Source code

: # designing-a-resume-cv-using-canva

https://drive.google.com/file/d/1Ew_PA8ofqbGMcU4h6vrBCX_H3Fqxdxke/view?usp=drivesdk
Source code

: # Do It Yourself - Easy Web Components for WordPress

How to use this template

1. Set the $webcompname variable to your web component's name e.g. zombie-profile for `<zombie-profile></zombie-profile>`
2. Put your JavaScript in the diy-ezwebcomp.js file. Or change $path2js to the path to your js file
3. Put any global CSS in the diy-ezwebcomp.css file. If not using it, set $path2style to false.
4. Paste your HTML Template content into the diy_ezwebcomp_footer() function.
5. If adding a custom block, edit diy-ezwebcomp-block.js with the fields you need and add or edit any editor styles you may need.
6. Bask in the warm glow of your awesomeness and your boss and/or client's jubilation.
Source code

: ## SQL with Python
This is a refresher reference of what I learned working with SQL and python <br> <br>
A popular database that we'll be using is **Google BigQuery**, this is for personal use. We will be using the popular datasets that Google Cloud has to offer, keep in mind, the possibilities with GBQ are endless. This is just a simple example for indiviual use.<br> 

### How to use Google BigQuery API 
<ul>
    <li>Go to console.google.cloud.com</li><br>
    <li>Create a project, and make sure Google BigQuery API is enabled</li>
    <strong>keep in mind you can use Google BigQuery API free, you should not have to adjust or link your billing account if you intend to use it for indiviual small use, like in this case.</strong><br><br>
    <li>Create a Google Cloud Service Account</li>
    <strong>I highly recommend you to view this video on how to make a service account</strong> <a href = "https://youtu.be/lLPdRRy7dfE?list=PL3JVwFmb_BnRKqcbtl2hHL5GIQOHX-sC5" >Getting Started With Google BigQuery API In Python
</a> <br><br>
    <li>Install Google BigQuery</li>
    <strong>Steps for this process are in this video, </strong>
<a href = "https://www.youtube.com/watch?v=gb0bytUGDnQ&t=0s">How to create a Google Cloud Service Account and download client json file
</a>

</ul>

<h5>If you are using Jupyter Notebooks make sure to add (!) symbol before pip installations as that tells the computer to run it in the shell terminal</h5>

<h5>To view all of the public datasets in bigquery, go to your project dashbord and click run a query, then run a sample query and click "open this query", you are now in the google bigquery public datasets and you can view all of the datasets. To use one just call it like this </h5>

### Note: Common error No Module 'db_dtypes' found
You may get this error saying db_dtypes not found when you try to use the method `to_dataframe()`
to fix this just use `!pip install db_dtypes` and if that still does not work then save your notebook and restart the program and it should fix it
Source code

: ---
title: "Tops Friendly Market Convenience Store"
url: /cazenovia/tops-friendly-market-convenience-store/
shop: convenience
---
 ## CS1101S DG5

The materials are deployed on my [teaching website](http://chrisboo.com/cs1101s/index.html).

◇ ◇ ◇

#### The task:
Go through the listing above and pull out each line containing the word "datasets".

#### Solution below:
A popular database that we'll be using is **Google BigQuery**, this is for personal use. We will be using the popular datasets that Google Cloud has to offer, keep in mind, the possibilities with GBQ are endless. This is just a simple example for indiviual use.<br> 
<h5>To view all of the public datasets in bigquery, go to your project dashbord and click run a query, then run a sample query and click "open this query", you are now in the google bigquery public datasets and you can view all of the datasets. To use one just call it like this </h5>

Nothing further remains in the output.